§ YOUR ASSIGNMENT
Give every line from the entries that contains "Verwendung".

__________________________________________________

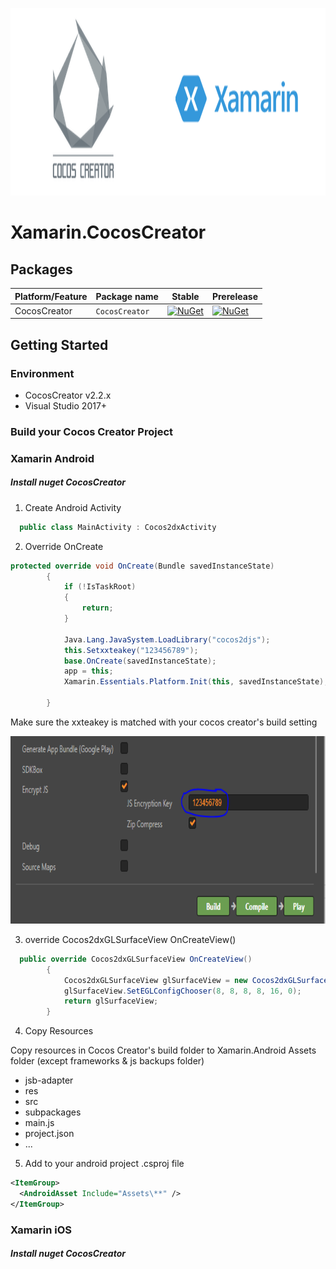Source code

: <p align="center">
<img src="docs/banner.png" alt="Xamarin.CocosCreator banner" height="300" >
</p>

# Xamarin.CocosCreator #

## Packages ##

Platform/Feature               | Package name                              | Stable      | Prerelease |
-------------------------------------------|-----------------------------|------------------------- |-------------------------|
CocosCreator             | `CocosCreator` | [![NuGet](https://img.shields.io/nuget/v/CocosCreator?style=flat-square&label=nuget)](https://www.nuget.org/packages/CocosCreator/) | [![NuGet](https://img.shields.io/nuget/vpre/CocosCreator?style=flat-square&label=nuget)](https://www.nuget.org/packages/CocosCreator/) |


## Getting Started ##

### Environment ###

- CocosCreator v2.2.x
- Visual Studio 2017+

### Build your Cocos Creator Project ###



### Xamarin Android ###
##### Install nuget CocosCreator #####

1. Create Android Activity

```C#
  public class MainActivity : Cocos2dxActivity
  ```
  
2. Override OnCreate

```C#
protected override void OnCreate(Bundle savedInstanceState)
        {
            if (!IsTaskRoot)
            {
                return;
            }

            Java.Lang.JavaSystem.LoadLibrary("cocos2djs");
            this.Setxxteakey("123456789");
            base.OnCreate(savedInstanceState);
            app = this;
            Xamarin.Essentials.Platform.Init(this, savedInstanceState);
            
        }
  ```
  Make sure the xxteakey is matched with your cocos creator's build setting
  
  <p align="center">
<img src="docs/xxkeytea.png" alt="Xamarin.CocosCreator banner" height="300" >
</p>

3. override Cocos2dxGLSurfaceView OnCreateView()

```C#
  public override Cocos2dxGLSurfaceView OnCreateView()
        {
            Cocos2dxGLSurfaceView glSurfaceView = new Cocos2dxGLSurfaceView(this);
            glSurfaceView.SetEGLConfigChooser(8, 8, 8, 8, 16, 0);
            return glSurfaceView;
        }
  ```
  
  4. Copy Resources
  
  Copy resources in Cocos Creator's build folder to Xamarin.Android Assets folder (except frameworks & js backups folder)
  
  - jsb-adapter
  - res
  - src
  - subpackages
  - main.js
  - project.json
  - ...
  
  5. Add to your android project .csproj file
  
  ```xml
  <ItemGroup>
    <AndroidAsset Include="Assets\**" />
  </ItemGroup>
  ```
  
### Xamarin iOS ###
##### Install nuget CocosCreator #####

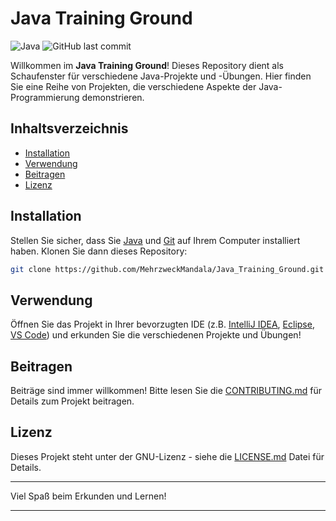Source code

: # Java Training Ground

![Java](https://img.shields.io/badge/Java-ED8B00?style=for-the-badge&logo=java&logoColor=white)
![GitHub last commit](https://img.shields.io/github/last-commit/MehrzweckMandala/Java_Training_Ground?style=for-the-badge)

Willkommen im **Java Training Ground**! Dieses Repository dient als Schaufenster für verschiedene Java-Projekte und -Übungen. Hier finden Sie eine Reihe von Projekten, die verschiedene Aspekte der Java-Programmierung demonstrieren.

## Inhaltsverzeichnis

- [Installation](#installation)
- [Verwendung](#verwendung)
- [Beitragen](#beitragen)
- [Lizenz](#lizenz)

## Installation

Stellen Sie sicher, dass Sie [Java](https://www.java.com/de/download/) und [Git](https://git-scm.com/downloads) auf Ihrem Computer installiert haben. Klonen Sie dann dieses Repository:

```bash
git clone https://github.com/MehrzweckMandala/Java_Training_Ground.git
```

## Verwendung

Öffnen Sie das Projekt in Ihrer bevorzugten IDE (z.B. [IntelliJ IDEA](https://www.jetbrains.com/idea/), [Eclipse](https://www.eclipse.org/), [VS Code](https://code.visualstudio.com/)) und erkunden Sie die verschiedenen Projekte und Übungen!

## Beitragen

Beiträge sind immer willkommen! Bitte lesen Sie die [CONTRIBUTING.md](CONTRIBUTING.md) für Details zum Projekt beitragen.

## Lizenz

Dieses Projekt steht unter der GNU-Lizenz - siehe die [LICENSE.md](LICENSE.md) Datei für Details.

---

Viel Spaß beim Erkunden und Lernen!

---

__________________________________________________

§ EXPECTED ANSWER
- [Verwendung](#verwendung)
## Verwendung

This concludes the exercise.